# Exercise data
* * *

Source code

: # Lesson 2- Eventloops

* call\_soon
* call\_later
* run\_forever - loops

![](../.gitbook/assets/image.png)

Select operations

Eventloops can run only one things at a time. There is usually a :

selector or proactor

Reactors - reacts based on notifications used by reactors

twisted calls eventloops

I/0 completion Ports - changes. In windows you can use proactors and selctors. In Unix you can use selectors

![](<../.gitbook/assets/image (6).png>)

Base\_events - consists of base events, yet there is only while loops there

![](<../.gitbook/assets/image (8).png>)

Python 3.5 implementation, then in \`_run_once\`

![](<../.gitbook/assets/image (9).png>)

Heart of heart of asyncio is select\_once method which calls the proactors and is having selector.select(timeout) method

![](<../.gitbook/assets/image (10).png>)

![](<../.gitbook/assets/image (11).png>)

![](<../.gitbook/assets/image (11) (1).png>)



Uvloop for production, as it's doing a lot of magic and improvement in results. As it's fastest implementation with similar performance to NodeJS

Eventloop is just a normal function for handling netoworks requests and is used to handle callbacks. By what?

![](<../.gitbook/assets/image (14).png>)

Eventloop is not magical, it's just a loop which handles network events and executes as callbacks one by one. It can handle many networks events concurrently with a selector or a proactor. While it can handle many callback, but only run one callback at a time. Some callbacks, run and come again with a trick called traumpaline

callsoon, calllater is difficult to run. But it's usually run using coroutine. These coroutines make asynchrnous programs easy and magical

* * *

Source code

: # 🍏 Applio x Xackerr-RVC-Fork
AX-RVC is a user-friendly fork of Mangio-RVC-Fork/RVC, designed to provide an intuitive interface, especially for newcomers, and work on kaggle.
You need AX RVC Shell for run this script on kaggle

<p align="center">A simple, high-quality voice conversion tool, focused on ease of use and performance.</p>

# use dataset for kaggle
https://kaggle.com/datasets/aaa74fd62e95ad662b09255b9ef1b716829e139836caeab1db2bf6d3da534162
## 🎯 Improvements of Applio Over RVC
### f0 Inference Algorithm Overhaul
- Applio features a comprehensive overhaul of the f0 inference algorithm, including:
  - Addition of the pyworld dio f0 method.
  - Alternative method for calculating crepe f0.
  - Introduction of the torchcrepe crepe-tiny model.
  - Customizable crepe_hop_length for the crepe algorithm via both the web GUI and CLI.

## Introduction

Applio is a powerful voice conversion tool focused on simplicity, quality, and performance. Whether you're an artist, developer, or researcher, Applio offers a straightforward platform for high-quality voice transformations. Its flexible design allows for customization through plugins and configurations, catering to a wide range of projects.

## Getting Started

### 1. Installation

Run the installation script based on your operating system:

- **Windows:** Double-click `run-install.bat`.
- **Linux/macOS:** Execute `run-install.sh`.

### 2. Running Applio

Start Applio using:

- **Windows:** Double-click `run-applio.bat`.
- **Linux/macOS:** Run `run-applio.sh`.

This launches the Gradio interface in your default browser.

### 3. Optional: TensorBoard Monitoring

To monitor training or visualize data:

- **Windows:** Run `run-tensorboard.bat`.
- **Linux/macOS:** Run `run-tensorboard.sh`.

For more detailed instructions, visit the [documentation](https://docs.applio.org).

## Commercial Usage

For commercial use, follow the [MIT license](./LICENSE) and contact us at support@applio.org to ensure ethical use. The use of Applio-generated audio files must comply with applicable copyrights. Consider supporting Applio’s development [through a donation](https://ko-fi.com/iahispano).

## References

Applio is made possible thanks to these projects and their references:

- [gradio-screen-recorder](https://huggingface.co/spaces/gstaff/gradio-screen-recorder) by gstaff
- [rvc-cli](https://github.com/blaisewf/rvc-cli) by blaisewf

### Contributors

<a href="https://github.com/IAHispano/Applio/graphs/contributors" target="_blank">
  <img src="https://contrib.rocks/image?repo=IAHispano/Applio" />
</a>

* * *

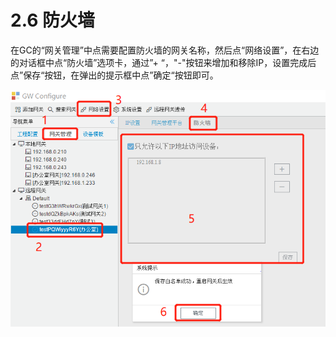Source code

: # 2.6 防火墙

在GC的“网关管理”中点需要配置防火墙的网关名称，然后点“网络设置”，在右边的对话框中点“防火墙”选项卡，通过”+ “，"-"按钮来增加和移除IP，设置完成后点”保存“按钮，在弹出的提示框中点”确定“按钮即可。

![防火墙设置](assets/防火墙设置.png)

* * *

# What is required
Line count for the word "kaggle": please state how many lines of the records above contain it, and nothing else.

# Exercise result
4